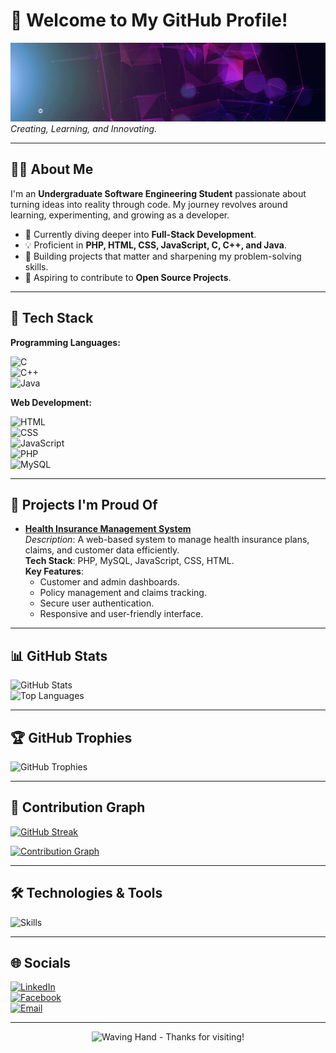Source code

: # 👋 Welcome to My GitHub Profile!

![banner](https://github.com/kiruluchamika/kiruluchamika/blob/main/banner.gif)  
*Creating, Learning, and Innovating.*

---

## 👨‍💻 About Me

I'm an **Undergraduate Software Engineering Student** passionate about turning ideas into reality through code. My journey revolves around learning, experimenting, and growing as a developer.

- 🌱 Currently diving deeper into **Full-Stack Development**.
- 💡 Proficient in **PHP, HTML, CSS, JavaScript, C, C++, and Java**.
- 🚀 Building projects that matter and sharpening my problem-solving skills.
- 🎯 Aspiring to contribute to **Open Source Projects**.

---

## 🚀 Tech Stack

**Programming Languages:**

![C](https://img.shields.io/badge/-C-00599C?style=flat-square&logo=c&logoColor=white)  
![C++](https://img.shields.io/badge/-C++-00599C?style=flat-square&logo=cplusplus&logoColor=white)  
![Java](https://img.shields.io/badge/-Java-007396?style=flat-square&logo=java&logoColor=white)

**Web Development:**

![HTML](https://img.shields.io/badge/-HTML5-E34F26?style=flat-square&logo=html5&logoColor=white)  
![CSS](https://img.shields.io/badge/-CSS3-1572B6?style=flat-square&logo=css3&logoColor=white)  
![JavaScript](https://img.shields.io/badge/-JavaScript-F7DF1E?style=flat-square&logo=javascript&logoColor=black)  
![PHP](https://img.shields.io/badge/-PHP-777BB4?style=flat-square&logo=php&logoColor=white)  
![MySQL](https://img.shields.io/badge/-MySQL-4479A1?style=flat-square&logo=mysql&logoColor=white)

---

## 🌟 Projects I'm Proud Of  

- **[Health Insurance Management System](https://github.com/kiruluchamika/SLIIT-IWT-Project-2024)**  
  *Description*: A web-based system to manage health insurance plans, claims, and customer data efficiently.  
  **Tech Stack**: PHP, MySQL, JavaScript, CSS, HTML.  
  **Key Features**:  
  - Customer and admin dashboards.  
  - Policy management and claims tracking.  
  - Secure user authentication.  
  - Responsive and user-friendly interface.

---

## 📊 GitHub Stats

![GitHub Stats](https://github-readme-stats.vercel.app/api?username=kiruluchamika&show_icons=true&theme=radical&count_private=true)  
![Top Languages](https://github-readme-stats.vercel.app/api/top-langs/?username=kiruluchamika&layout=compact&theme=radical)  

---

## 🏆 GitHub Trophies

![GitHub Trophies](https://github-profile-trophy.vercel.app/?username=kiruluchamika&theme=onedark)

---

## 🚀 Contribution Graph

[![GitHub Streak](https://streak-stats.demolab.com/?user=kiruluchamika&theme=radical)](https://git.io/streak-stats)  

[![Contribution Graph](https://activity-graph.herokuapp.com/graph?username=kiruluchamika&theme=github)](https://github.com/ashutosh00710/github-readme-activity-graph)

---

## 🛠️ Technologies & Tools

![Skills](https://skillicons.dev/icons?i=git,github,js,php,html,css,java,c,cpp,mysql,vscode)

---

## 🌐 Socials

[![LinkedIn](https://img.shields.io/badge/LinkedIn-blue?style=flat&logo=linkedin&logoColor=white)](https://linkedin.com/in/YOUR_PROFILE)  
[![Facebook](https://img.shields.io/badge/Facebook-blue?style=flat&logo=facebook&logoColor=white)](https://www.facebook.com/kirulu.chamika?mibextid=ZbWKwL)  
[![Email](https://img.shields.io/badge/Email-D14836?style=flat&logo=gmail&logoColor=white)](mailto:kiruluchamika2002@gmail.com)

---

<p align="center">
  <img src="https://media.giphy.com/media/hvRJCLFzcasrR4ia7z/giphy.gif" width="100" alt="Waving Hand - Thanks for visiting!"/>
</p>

----

→ YOUR ASSIGNMENT
Show every line from the listing above in which the string "vercel" appears.

→ ANSWER TO THE EXERCISE
![GitHub Stats](https://github-readme-stats.vercel.app/api?username=kiruluchamika&show_icons=true&theme=radical&count_private=true)  
![Top Languages](https://github-readme-stats.vercel.app/api/top-langs/?username=kiruluchamika&layout=compact&theme=radical)  
![GitHub Trophies](https://github-profile-trophy.vercel.app/?username=kiruluchamika&theme=onedark)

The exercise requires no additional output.